My mother sang in the choir at St. Barnabas in Beverly Hills, Chicago. Her sister, my aunt Lucia Rausch, was the choir director and to my older brother John (who spent hours listening to Wager operas in our dining room and waving a baton to conduct the music)…this was not new to our family.  

Music calms as well as inspires. In my last post I wrote about swinging and singing… would you like to know what I was singing? Well in that early time it was:  I’m Just A Girl Who Can’t Say No….I’m in a terrible fix. I always say come on let’s go, just when I ought to say nix. From the musical comedy, OKLAHOMA. 

Readers today probably only know MY FAIR LADY, MUSIC MAN, CINDERELLA, SOUND OF MUSIC etc because your children or grandchildren are once again presenting these wonderful shows. 

As each one appeared on broadway, my aunts bought the record and very soon I learned all the lyrics and sang them from my swing. (see last week’s post) 

I did not get the winks or laughter from the adults when I say some of those lyrics…but I will always be grateful that they were mature and didn’t create some silly rule that would limit sexuality in songs.

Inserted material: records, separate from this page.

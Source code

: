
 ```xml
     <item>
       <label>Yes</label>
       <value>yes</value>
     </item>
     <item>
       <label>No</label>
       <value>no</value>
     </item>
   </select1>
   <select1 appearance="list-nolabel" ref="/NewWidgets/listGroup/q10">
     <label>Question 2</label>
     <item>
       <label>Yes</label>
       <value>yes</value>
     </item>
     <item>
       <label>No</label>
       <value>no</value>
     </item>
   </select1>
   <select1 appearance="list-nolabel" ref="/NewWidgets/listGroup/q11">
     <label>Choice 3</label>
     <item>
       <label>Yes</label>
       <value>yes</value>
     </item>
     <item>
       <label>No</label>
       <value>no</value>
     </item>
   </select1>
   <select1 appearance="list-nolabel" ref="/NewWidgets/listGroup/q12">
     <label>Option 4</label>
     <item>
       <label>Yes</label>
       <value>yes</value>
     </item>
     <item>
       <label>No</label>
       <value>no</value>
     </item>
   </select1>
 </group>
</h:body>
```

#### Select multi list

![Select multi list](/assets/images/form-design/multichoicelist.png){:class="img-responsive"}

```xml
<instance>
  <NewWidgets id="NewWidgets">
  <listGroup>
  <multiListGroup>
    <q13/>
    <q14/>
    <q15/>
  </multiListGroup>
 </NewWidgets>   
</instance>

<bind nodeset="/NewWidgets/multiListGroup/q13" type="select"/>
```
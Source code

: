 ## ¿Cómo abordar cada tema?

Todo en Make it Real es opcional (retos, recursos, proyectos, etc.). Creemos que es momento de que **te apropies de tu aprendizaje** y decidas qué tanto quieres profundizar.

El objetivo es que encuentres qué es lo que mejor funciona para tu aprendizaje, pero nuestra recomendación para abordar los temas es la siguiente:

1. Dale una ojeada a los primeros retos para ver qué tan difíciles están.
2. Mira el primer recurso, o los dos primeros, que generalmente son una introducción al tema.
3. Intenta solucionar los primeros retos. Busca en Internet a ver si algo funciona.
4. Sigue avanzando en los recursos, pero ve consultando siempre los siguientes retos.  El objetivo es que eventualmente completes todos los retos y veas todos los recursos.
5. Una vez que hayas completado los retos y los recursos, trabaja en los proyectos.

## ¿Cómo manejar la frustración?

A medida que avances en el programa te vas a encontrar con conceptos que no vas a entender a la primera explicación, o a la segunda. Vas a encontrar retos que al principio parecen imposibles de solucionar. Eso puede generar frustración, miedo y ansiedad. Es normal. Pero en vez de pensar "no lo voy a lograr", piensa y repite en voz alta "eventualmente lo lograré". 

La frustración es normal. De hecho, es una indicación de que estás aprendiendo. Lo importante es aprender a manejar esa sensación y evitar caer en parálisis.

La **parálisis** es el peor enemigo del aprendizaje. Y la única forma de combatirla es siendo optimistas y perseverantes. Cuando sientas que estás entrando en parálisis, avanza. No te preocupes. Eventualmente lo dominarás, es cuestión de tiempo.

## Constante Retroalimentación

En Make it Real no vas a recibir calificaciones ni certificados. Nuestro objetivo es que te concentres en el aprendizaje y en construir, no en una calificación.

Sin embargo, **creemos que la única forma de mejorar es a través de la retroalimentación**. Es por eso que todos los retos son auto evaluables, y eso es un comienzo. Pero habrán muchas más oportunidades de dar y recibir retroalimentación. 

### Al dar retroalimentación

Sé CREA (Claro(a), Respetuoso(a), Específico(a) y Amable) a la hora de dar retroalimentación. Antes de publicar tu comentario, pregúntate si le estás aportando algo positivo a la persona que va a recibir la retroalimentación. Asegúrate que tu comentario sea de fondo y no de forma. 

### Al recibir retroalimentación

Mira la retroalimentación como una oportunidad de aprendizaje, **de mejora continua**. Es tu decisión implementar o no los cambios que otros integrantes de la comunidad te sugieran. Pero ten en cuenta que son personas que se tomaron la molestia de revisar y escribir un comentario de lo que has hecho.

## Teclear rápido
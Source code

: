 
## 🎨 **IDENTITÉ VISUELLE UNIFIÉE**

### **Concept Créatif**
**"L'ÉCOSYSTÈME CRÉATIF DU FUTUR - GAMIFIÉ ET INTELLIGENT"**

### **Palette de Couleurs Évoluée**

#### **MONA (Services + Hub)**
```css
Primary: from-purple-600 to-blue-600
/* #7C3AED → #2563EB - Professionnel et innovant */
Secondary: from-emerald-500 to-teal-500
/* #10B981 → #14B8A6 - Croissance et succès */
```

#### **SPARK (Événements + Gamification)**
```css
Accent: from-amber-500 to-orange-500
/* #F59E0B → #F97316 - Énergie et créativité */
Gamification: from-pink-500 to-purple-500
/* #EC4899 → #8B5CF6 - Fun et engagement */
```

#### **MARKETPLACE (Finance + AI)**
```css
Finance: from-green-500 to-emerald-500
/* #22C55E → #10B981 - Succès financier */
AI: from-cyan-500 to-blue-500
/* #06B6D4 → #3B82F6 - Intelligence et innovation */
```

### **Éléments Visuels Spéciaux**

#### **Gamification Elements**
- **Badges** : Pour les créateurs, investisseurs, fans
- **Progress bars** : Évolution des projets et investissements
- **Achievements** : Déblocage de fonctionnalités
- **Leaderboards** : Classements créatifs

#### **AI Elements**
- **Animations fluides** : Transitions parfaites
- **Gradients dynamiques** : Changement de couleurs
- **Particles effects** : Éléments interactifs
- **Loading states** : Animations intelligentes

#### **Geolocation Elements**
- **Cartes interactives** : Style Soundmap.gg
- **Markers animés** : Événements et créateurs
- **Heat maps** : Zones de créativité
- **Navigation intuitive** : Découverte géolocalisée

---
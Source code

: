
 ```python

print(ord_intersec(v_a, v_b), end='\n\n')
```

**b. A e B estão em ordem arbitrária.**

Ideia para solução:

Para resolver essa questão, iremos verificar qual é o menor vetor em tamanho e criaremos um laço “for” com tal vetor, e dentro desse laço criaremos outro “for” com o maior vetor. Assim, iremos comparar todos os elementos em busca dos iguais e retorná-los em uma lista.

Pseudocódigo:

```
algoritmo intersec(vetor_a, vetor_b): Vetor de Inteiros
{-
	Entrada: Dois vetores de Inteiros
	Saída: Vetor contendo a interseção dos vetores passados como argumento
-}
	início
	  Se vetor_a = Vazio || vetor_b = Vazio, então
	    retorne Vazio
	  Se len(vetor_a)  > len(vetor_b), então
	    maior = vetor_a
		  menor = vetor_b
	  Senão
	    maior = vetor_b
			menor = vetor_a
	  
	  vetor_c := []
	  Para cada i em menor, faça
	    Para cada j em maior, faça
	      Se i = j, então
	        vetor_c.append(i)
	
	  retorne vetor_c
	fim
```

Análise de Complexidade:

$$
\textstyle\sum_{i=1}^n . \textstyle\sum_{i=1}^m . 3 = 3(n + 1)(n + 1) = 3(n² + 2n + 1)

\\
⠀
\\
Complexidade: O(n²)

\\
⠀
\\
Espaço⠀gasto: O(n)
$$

My mother referred to some of that culture when we did talk about sex. 

And she always said…LOVE MAKES THE WORLD GO ROUND. I used that with my own children, before realizing it was time to talk about sex. In our society today, they often know a lot, though in a confusing and unclear way. And sex has always been part of song…raunchy, tender, angry, sorrowful, it’s all there. 

If you son or daughter is belting out a current pop hit…you might stop and ask them what the song means. They might know the details and again, they might not know. Terminology changes. Ways to describe having SEX cannot be counted. 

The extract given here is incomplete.